A frightening look at how a major-power showdown might race out of control.

It’s 2034, and the Chinese are sick and tired of the U.S. Navy violating their territorial waters with “freedom of navigation patrols.” Near the Spratly Islands and Mischief Reef, a Navy ship stops to aid the incapacitated trawler Wén Rui. But there’s something fishy about the boat (hint: electronics), so the Navy holds it. Thousands of miles away, an unknown force takes control of the F-35 piloted by Maj. Chris “Wedge” Mitchell over the Strait of Hormuz, and he becomes a prisoner in Iran. China will arrange for the F-35’s return in exchange for the trawler, but what they really want is a confrontation and uncontested control of the South China Sea. They put a cyber stranglehold on the U.S., cause a nationwide blackout, and sink several American naval vessels, believing the conflict will be limited and China’s victory will be total. But murder a few thousand people here and a few thousand there, and pretty soon you have a “needless war” in which the dead number in the millions. And this is only with tactical nukes. This novel starts out like a Tom Clancy thriller, but whether Wedge Mitchell is more like Jack Ryan or Dr. Strangelove is for the reader to decide.
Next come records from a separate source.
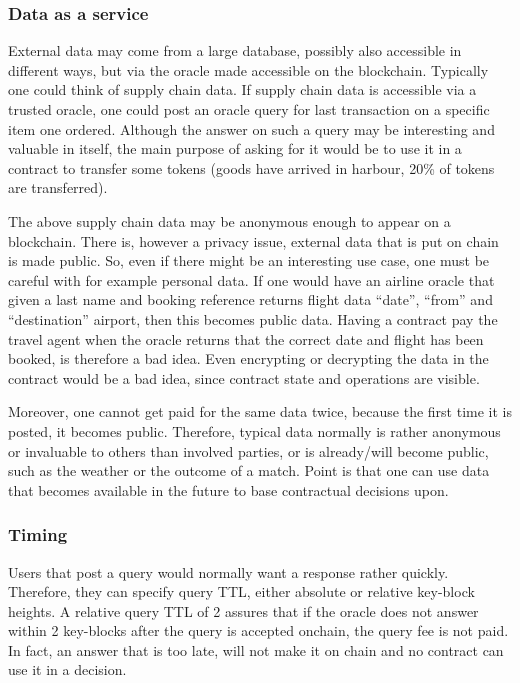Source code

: \subsubsection{Data as a service}

External data may come from a large database, possibly also accessible in
different
ways, but via the oracle made accessible on the blockchain. Typically
one could think of supply chain data. If supply chain data is
accessible via a trusted oracle, one could post an oracle query for
last transaction on a specific item one ordered. Although the answer
on such a query may be interesting and valuable in itself, the main
purpose of asking for it would be to use it in a contract to transfer
some tokens (goods have arrived in harbour, 20\%  of tokens are
transferred).

The above supply chain data may be anonymous enough to appear on a
blockchain. There is, however a privacy issue, external data that is
put on chain is made public. So, even if there might be an interesting
use case, one must be careful with for example personal data. If one
would have an airline oracle that given a last name and booking
reference returns flight data ``date'', ``from'' and ``destination''
airport, then this becomes public data. Having a contract pay the
travel agent when the oracle returns that the correct date and flight has
been booked, is therefore a bad idea. Even encrypting or decrypting the
data in the contract would be a bad idea, since contract state and
operations are visible.

Moreover, one cannot get paid for the same data twice, because the
first time it is posted, it becomes public. Therefore, typical data
normally is rather anonymous or invaluable to others than involved
parties, or is already/will become public, such as the weather or the
outcome of a match. Point is that one can use data that becomes
available in the future to base contractual decisions upon.

\subsubsection{Timing}

Users that post a query would normally want a response rather
quickly. Therefore, they can specify query TTL, either absolute
or relative key-block heights. A relative query TTL of 2 assures
that if the oracle does not answer within 2 key-blocks after the query
is accepted onchain, the query fee is not paid. In fact, an answer that is too
late, will not make it on chain and no contract can use it in a
decision.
Maybe Wedge just wants to live up to the military legacy of his Pop and Pop-Pop and then go light up a celebratory Marlboro. Better that than lighting up the Chinese coast. Among the colorful cast of characters are a Chinese admiral with an American mother, an American security official with family in India, and a female U.S. president who, despite a fair number of references, is never named. Finally, an elegiac coda describes an aftermath wished for by no one. Unlike with the never-ending Clancy series, it’s hard to imagine a sequel to this dark warning about human folly and miscalculation.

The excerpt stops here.